Subprime lending evolved the same way as any other business. Visionaries recognized the demand in the marketplace and have gained success from providing a supply. With the divorce rate hovering at 50%, bankruptcies and consumer proposals available to anyone who can make a case, a fluctuating economy, and consumer debt load on the rise, traditional lenders are turning away a record amount of potential customers. Statistically, approximately 25% of the population falls into this category (credit score < 620).
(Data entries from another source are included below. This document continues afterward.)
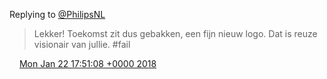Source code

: Replying to [@PhilipsNL](https://twitter.com/PhilipsNL/status/953906953012510720)

> Lekker\! Toekomst zit dus gebakken, een fijn nieuw logo\. Dat is reuze visionair van jullie\. \#fail

<img src="../../media/tweet.ico" width="12" /> [Mon Jan 22 17:51:08 +0000 2018](https://twitter.com/DromerDenker/status/955498075669266432)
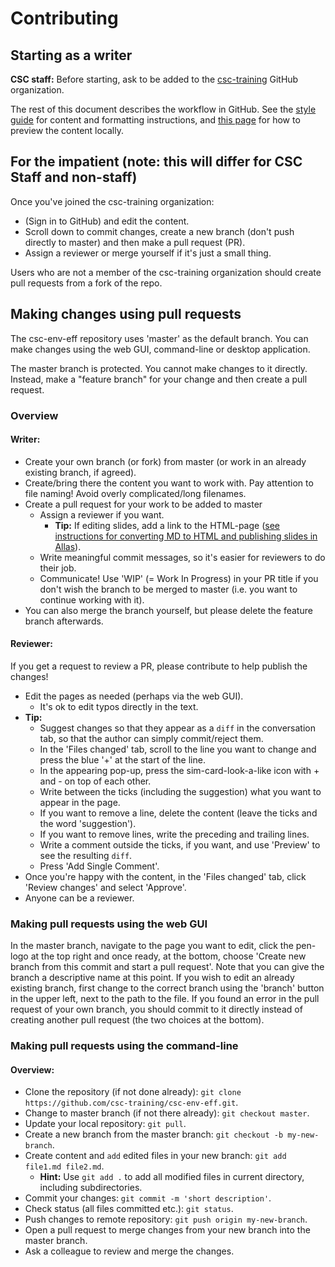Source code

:# Contributing

## Starting as a writer

**CSC staff:** Before starting, ask to be added to the
[csc-training](https://github.com/csc-training) GitHub organization.

The rest of this document describes the workflow in GitHub. See the
[style guide](STYLEGUIDE.md) for content and formatting instructions,
and [this page](PREVIEW.md) for how to preview the content locally.

## For the impatient (note: this will differ for CSC Staff and non-staff)

Once you've joined the csc-training organization:

* (Sign in to GitHub) and edit the content.
* Scroll down to commit changes, create a new branch (don't push directly to
  master) and then make a pull request (PR).
* Assign a reviewer or merge yourself if it's just a small thing.

Users who are not a member of the csc-training organization should
create pull requests from a fork of the repo.

## Making changes using pull requests

The csc-env-eff repository uses 'master' as the default branch. You can make
changes using the web GUI, command-line or desktop application.

The master branch is protected. You cannot make changes to it directly.
Instead, make a "feature branch" for your change and then create a pull request.

### Overview

#### Writer:

- Create your own branch (or fork) from master (or work in an already existing branch,
  if agreed).
- Create/bring there the content you want to work with. Pay attention to file
  naming! Avoid overly complicated/long filenames.
- Create a pull request for your work to be added to master
    - Assign a reviewer if you want.
        - **Tip:** If editing slides, add a link to the HTML-page
          ([see instructions for converting MD to HTML and publishing slides in Allas](MD_INTO_HTML.md)).
    - Write meaningful commit messages, so it's easier for reviewers to do
      their job.
    - Communicate! Use 'WIP' (= Work In Progress) in your PR title if you don't
      wish the branch to be merged to master (i.e. you want to continue working
      with it).
- You can also merge the branch yourself, but please delete the feature branch
  afterwards.

#### Reviewer:

If you get a request to review a PR, please contribute to help publish the
changes!

- Edit the pages as needed (perhaps via the web GUI).
    - It's ok to edit typos directly in the text.
- **Tip:**
    - Suggest changes so that they appear as a `diff` in the conversation tab,
      so that the author can simply commit/reject them.
    - In the 'Files changed' tab, scroll to the line you want to change and
      press the blue '+' at the start of the line.
    - In the appearing pop-up, press the sim-card-look-a-like icon with + and -
      on top of each other.
    - Write between the ticks (including the suggestion) what you want to
      appear in the page.
    - If you want to remove a line, delete the content (leave the ticks and
      the word 'suggestion').
    - If you want to remove lines, write the preceding and trailing lines.
    - Write a comment outside the ticks, if you want, and use 'Preview' to see
      the resulting `diff`.
    - Press 'Add Single Comment'.
- Once you're happy with the content, in the 'Files changed' tab, click 'Review
  changes' and select 'Approve'.
- Anyone can be a reviewer.

### Making pull requests using the web GUI

In the master branch, navigate to the page you want to edit, click the pen-logo 
at the top right and once ready, at the bottom, choose 'Create new branch from
this commit and start a pull request'. Note that you can give the branch a
descriptive name at this point. If you wish to edit an already existing branch,
first change to the correct branch using the 'branch' button in the upper left,
next to the path to the file. If you found an error in the pull request of your
own branch, you should commit to it directly instead of creating another pull
request (the two choices at the bottom).

### Making pull requests using the command-line

#### Overview:

- Clone the repository (if not done already):
  `git clone https://github.com/csc-training/csc-env-eff.git`.
- Change to master branch (if not there already): `git checkout master`.
- Update your local repository: `git pull`.
- Create a new branch from the master branch: `git checkout -b my-new-branch`.
- Create content and `add` edited files in your new branch:
  `git add file1.md file2.md`.
    - **Hint:** Use `git add .` to add all modified files in current directory,
      including subdirectories.
- Commit your changes: `git commit -m 'short description'`.
- Check status (all files committed etc.): `git status`.
- Push changes to remote repository: `git push origin my-new-branch`.
- Open a pull request to merge changes from your new branch into the master
  branch.
- Ask a colleague to review and merge the changes.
Subprime Companies are usually stand-alone and are not affiliated with Prime lenders (who take little risk with their funds). However as subprime companies develop, gain market share, go public, pay strong dividends, and earn aggressive returns, the traditional lenders are taking notice. For a prime lender, the safest entry into the subprime arena is to acquire an existing subprime company with established brand recognition, time tested policy & procedure, and knowledgeable staff. Examples of this in Canada are TD's acquisition of VFC, Wells Fargo purchasing Trans Canada Credit, and HSBC buying out HFC. The industry is extremely lucrative as long as the company has a very good idea which deals are worthy of their investment. For example, an applicant who has a credit history that shows a long history of write-off's and slow payments is not a smart risk. On the other hand, an Applicant who has decent credit leading up to an isolated period of poor credit is a smart risk. The first situation can be attributed to negligent behaviour (which will most likely not change), the second to circumstance (divorce, loss of job, sickness, etc) that can be resolved.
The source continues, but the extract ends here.